The Today programme has since returned to what it has described as “usual” audience levels, but the BBC siad it had seen an increase of about 15 per cent in online live streaming and on-demand listening in the past year.
Audiences, particularly those aged 16 to 34, are shifting away from live scheduled programming towards on-demand and online content, Ofcom said in its first annual report on the BBC last week.
The regulator said the BBC must therefore take “significant further steps” to engage young people.
“As the BBC recognises, it is not currently doing enough, quickly enough, to reach young people, who are critical to its future success,” Ofcom’s report said.
“It needs to take significant steps to address this issue, to ensure it delivers content that appeals in ways that suit and reflect young people’s viewing and listening habits.”
James Purnell, the BBC’s director of radio and education, is due to formally unveil Beyond Today tomorrow alongside a number of new podcasts available on BBC Sounds, the new website and app for the broadcaster’s radio, podcast and music offerings.
Purnell is expected to say: “Fake news spreads like a virus across social media and the trust audiences have in radio is a potent weapon against it. Audiences increasingly want to listen on-demand so we’re improving our offer to them.”

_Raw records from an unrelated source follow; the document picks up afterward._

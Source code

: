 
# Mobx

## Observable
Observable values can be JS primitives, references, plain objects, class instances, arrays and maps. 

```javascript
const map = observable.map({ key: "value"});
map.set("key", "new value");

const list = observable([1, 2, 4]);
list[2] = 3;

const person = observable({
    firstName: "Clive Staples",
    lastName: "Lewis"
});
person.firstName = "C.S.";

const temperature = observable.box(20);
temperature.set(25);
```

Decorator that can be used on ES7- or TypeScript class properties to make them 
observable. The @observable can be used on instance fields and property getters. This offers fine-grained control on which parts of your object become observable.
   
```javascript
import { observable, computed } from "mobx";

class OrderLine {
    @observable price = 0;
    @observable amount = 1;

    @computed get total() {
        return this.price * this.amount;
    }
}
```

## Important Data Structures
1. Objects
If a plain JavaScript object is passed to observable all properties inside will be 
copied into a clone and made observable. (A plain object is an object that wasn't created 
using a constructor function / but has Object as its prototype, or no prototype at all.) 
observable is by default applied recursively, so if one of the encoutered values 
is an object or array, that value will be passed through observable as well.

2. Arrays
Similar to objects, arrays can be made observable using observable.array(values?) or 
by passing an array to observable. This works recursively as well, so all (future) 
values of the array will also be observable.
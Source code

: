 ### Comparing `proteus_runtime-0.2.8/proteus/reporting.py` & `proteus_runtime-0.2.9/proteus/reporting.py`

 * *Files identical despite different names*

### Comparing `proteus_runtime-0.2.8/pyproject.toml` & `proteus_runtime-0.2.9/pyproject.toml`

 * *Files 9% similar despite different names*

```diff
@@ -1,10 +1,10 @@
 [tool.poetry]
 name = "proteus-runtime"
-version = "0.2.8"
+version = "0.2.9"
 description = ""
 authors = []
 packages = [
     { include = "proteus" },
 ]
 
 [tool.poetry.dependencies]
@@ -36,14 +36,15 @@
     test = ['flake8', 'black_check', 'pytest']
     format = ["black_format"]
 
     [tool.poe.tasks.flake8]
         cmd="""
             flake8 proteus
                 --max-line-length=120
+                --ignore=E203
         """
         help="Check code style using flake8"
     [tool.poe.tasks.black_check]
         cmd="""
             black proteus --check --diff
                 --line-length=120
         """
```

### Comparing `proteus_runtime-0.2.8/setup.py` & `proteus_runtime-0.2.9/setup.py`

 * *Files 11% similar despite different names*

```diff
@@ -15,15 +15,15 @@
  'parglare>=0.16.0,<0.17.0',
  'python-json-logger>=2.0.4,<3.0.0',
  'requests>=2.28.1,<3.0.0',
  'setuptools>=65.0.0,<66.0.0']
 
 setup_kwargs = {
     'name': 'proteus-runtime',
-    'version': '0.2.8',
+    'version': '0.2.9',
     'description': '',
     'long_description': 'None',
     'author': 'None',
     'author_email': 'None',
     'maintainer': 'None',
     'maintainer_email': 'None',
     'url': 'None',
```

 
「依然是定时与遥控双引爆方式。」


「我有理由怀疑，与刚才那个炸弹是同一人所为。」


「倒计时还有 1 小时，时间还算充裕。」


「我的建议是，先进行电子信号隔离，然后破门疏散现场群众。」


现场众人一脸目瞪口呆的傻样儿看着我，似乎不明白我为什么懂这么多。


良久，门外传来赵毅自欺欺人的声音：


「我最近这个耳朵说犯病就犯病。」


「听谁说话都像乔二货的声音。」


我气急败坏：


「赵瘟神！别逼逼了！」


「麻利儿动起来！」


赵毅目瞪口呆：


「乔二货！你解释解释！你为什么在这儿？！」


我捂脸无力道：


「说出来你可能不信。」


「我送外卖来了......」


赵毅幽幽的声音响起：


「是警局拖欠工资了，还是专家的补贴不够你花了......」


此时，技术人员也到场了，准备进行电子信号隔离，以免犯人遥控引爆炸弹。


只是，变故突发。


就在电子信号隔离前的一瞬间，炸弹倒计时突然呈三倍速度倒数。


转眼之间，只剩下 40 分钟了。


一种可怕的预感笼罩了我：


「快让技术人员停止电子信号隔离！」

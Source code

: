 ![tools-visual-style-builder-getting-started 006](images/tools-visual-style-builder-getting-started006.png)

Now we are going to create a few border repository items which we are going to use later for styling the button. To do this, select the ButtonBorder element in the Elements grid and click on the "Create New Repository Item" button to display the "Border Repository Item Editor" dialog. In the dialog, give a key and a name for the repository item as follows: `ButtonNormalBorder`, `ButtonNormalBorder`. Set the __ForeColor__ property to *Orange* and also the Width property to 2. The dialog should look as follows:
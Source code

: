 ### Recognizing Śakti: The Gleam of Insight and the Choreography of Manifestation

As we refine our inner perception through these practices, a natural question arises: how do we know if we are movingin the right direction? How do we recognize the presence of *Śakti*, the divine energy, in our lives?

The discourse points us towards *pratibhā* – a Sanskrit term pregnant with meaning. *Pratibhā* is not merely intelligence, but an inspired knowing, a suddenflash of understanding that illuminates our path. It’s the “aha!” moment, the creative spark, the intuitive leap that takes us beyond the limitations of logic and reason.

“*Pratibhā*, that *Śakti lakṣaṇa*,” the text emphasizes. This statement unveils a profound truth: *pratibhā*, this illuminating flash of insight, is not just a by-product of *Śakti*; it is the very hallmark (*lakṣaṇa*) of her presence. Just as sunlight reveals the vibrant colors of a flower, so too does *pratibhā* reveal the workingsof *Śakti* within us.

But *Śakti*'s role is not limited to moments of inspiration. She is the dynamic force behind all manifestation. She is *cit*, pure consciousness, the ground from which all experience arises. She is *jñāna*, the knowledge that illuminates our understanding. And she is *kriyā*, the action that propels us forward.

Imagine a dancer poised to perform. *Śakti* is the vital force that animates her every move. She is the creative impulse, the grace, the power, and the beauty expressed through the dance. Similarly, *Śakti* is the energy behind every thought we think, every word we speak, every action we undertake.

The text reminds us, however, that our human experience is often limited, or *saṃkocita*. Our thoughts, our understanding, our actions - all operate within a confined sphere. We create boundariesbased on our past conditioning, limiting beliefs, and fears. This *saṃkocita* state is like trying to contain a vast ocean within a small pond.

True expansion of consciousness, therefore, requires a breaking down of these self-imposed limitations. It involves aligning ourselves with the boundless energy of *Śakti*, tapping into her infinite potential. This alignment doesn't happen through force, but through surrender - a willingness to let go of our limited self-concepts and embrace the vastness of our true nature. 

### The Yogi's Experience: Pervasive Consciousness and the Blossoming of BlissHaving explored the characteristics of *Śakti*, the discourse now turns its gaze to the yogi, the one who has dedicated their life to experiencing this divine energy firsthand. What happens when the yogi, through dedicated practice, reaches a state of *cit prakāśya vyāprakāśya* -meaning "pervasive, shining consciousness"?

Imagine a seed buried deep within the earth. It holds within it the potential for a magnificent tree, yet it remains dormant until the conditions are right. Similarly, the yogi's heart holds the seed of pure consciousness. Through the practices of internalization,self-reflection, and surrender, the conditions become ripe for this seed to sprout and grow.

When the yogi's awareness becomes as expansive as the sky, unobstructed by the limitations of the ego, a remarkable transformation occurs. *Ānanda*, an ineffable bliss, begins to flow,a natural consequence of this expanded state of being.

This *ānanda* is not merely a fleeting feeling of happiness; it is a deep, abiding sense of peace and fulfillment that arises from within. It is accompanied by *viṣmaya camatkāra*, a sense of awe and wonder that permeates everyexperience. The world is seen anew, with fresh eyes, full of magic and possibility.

Beyond Today editor John Shields, previously assistant editor of the Today programme, said: “The best of BBC journalism runs through the veins of Beyond Today, but with added personality and bite.
“It’s a space for busy people who’ll have seen snippets of news on apps and feeds to take a bit of time to figure out what’s going on in the world.
“We’ve got a new production team committed to asking big questions about big stories in the news and beyond with brilliant BBC journalism as its starting point.